Le conflit qui sévit dans l'est de la RDC depuis près de 30 ans - le plus meurtrier depuis la Seconde Guerre mondiale - est principalement économique, et le lien entre l'exploitation et le commerce illégal des minerais est reconnu comme une cause fondamentale de la violence et des graves violations des droits de l'homme. L'implication du Rwanda dans la déstabilisation de la RDC, le pillage de ses ressources naturelles et minières et la commission des crimes les plus graves, y compris l'utilisation de la violence sexuelle comme méthode de guerre et comme stratégie de terreur, est largement documentée, notamment par les Nations Unies.
Alors que la crise sécuritaire et humanitaire dans les Kivus a été sérieusement exacerbée par la résurgence du groupe armé M23, opérant avec le soutien direct de l'armée rwandaise - dans une nouvelle guerre d'agression et d'occupation du territoire congolais - la politique de la Commission européenne et le renforcement de ce partenariat stratégique avec le régime dictatorial de Kigali apparaissent en totale contradiction avec le principe de cohérence et les valeurs fondamentales de l'UE, notamment la promotion de la paix et des droits de l'homme, qui devraient être, conformément aux traités européens, des objectifs fondamentaux dans ses relations extérieures.

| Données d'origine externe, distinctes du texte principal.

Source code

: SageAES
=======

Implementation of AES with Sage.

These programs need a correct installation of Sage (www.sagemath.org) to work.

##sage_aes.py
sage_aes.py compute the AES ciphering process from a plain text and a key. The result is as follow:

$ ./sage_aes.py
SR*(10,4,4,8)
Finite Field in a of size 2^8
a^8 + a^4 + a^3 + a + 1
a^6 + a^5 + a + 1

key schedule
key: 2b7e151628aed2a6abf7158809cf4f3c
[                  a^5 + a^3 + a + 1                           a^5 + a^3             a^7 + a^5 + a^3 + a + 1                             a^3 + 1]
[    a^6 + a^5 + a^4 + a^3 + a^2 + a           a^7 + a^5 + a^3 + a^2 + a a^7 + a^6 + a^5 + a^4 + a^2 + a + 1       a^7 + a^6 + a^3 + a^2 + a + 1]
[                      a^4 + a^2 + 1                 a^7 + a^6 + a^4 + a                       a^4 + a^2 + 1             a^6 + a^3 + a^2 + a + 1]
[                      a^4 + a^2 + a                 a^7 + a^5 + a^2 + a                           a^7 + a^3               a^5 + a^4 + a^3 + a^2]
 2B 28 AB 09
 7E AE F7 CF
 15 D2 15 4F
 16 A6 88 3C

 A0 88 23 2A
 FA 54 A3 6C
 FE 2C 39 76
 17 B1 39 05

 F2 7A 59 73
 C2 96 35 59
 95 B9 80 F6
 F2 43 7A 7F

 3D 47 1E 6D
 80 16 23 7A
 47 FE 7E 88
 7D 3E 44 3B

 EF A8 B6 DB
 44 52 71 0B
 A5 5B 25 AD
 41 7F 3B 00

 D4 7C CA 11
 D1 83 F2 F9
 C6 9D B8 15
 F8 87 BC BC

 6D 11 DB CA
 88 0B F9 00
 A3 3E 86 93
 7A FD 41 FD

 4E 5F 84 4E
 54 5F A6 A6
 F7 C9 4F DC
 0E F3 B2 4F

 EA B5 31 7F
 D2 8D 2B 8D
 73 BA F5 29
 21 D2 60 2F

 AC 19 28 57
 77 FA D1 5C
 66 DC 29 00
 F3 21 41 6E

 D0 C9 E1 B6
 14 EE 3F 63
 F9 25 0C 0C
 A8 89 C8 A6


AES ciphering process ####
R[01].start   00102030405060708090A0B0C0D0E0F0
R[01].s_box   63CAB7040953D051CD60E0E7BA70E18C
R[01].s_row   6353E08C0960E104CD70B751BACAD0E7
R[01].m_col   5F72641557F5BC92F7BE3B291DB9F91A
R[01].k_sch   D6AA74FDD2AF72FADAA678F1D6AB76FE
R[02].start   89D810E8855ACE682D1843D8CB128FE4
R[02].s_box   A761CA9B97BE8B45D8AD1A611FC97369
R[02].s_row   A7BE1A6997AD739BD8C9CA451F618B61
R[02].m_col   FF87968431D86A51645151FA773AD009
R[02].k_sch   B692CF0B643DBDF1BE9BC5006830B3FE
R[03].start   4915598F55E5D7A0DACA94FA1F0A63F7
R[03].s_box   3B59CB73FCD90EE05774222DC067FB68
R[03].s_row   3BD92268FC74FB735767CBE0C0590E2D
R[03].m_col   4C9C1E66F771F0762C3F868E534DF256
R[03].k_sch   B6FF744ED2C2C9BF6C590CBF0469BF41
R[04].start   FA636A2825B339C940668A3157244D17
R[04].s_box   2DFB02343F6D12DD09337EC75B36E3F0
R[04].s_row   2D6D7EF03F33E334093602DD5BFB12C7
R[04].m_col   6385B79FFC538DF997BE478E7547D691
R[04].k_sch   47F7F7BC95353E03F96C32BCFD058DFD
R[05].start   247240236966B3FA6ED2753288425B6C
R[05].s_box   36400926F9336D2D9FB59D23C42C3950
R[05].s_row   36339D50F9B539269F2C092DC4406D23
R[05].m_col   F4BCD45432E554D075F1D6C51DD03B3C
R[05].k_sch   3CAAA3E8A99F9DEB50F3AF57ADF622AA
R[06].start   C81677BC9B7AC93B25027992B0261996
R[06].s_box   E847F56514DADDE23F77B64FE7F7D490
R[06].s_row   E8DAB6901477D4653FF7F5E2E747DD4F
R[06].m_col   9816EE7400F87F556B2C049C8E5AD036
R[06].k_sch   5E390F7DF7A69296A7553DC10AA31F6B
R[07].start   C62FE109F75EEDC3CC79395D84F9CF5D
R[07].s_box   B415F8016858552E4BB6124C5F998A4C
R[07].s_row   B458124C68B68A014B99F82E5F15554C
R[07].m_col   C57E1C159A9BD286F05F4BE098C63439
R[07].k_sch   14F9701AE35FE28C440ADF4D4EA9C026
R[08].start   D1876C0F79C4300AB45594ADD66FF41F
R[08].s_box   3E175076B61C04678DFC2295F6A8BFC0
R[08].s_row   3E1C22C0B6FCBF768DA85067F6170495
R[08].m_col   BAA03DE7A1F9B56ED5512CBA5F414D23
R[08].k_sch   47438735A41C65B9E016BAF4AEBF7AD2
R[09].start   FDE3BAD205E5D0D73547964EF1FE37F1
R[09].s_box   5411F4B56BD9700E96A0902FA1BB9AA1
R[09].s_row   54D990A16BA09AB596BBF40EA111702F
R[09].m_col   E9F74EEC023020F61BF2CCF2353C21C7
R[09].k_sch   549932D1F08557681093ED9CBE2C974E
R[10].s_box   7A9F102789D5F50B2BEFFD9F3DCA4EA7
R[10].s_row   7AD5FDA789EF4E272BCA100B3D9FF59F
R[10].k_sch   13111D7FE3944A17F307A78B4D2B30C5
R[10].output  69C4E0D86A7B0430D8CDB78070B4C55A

C'est dans ce contexte que nous réitérons notre appel lancé à Strasbourg en 2014 à l'occasion de la remise du Prix Sakharov pour la liberté de l'esprit du Parlement européen pour " assurer une plus grande cohérence entre les politiques économiques et le respect des droits de l'homme, et placer la dignité humaine au centre des préoccupations économiques et financières. " Nous exhortons les institutions et les pays européens à rendre effectif et contraignant le règlement de l'UE sur le devoir de diligence pour les chaînes d'approvisionnement en minerais propres, qui est entré en vigueur en 2021 et qui a pourtant été largement détourné par des chaînes d'approvisionnement transfrontalières opaques entre la RDC et le Rwanda.
Sinon, la transition énergétique dite verte et propre restera rouge du sang des femmes et des enfants congolais, et entachée par les activités criminelles des groupes armés. Nous espérons que les citoyens européens épris de paix et de justice sociale entendront cet appel et changeront de cap lors des prochaines élections en juin 2024.